Review: Doctor Who: Books: Who is the Doctor

By Graeme Burk and Robert Smith?

ECW Press, out now

An overview of the revived Doctor Who series…

If you’ve been missing a Discontinuity Guide to the new series, then look no further, for Messrs Burk and Smith have stepped into the shoes of Cornell, Day and Topping to provide similar reference material. The original book was one of the first published guides that didn’t treat the series as if it were holy writ – as can be seen on the BBC website, where its contents are combined with David J. Howe and Stephen James Walker’s The Television Companion – and posited a number of theories, some of which have passed into folklore (Season 6B anyone?)

Burk and Smith have an extra angle, as they’re providing a North American viewpoint on the show. Thus the accents in Dalek, which seemed perfectly acceptable to most British viewers, come under attack, and the show’s acceptance in America as “an ongoing dramatic saga fascinated with good-looking young leads trading quips” is debated. There are also primers (neatly called “Psychic Papers”) to various elements of the show’s past.

As with its predecessor, you’re not going to agree with everything that the two writers say in their opinions – indeed, often they don’t agree with each other, in the best traditions of such books. They’re plain wrong sometimes: the ending of The Wedding of River Song was impossible to predict? Talk to the people who viewed Let’s Kill Hitler at the BFI in August, many of whom were openly saying that’s how it would be done the moment that the Teselecta was left intact at the end of that episode.

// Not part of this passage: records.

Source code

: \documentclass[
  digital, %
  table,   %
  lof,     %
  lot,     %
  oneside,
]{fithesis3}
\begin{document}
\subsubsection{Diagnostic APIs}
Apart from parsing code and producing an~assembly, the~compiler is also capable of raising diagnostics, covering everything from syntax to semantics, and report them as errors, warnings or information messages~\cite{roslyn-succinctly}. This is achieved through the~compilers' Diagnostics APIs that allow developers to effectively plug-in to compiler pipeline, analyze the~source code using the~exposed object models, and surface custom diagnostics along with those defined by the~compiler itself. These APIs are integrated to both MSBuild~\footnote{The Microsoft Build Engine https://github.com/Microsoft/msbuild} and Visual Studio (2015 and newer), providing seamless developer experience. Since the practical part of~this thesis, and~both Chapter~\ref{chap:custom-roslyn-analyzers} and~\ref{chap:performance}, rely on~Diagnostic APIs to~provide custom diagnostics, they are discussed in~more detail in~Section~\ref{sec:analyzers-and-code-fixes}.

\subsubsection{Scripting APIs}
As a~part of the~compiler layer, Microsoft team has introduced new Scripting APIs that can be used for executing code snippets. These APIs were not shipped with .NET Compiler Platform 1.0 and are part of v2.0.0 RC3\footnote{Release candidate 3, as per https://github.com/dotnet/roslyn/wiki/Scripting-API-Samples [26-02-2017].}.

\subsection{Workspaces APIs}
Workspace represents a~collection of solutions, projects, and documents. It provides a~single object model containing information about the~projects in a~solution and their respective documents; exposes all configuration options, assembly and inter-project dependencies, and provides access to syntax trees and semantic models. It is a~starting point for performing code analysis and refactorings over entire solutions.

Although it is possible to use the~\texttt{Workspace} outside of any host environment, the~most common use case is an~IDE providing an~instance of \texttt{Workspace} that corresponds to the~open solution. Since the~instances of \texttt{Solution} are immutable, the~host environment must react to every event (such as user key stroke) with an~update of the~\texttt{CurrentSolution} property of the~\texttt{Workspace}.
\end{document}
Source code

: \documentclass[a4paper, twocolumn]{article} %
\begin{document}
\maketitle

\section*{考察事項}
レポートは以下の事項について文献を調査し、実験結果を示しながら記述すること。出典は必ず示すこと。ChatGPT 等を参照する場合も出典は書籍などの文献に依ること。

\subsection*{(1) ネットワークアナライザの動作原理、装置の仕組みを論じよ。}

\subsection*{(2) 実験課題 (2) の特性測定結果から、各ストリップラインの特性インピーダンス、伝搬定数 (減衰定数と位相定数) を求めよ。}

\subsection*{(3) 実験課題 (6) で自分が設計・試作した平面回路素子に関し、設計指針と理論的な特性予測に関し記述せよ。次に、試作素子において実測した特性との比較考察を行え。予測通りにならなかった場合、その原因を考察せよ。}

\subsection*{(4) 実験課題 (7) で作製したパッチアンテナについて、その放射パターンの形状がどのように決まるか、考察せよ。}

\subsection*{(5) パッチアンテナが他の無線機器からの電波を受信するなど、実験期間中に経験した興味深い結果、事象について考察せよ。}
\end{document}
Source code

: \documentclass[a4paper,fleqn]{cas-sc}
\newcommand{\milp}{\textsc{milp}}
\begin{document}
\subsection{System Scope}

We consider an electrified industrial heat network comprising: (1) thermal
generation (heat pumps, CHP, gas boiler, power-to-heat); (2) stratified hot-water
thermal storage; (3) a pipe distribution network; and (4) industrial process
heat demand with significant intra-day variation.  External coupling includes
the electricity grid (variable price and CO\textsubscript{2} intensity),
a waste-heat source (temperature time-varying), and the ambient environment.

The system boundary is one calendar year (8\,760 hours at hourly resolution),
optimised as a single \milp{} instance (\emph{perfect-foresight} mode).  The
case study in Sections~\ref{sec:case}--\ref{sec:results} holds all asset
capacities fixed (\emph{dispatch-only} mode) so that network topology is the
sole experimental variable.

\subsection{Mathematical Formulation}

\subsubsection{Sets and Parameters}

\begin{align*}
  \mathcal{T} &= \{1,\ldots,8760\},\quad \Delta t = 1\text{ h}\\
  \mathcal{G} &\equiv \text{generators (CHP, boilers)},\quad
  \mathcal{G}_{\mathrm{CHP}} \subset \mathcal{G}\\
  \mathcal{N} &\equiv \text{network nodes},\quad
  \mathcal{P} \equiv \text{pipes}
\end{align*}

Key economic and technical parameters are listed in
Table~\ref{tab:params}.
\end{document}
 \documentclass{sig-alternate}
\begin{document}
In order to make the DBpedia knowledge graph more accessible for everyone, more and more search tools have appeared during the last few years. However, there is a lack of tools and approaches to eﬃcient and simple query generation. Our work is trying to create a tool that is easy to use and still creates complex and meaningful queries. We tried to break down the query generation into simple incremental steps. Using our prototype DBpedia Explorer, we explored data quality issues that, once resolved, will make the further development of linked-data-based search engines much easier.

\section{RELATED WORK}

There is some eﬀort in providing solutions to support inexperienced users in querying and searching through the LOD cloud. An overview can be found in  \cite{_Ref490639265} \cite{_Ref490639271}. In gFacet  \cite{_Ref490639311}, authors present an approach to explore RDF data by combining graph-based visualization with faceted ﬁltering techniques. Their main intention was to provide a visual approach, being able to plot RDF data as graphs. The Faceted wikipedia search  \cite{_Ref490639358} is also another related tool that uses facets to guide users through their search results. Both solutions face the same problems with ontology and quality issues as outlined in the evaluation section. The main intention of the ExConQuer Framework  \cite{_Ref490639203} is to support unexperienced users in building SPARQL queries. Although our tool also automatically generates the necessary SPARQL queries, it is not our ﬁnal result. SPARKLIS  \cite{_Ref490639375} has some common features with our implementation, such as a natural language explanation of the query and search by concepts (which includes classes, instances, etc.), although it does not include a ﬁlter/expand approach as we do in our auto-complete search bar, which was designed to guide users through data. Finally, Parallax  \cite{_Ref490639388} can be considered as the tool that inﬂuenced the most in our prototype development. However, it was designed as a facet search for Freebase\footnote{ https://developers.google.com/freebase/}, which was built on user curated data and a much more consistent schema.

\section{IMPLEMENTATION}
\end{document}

But in its willingness to engage with the madness of some of the story logic and not to be browbeaten by self-proclaimed genius, Who is the Doctor is a strong addition to the many volumes written about the new show, and one that, I suspect, will be referred to long after the more cerebral analyses have faded into oblivion.  7/10

Paul Simpson

1 Comment

  1. A lovely review, though completely overlooking one of the book’s major strengths (IMHO): the humor that shines out of every page. The authors clearly had buckets of fun researching, debating, and writing these reviews. It shows, and the reviews are smashing fun to read as a result, even when the episode in question wasn’t so much fun to watch.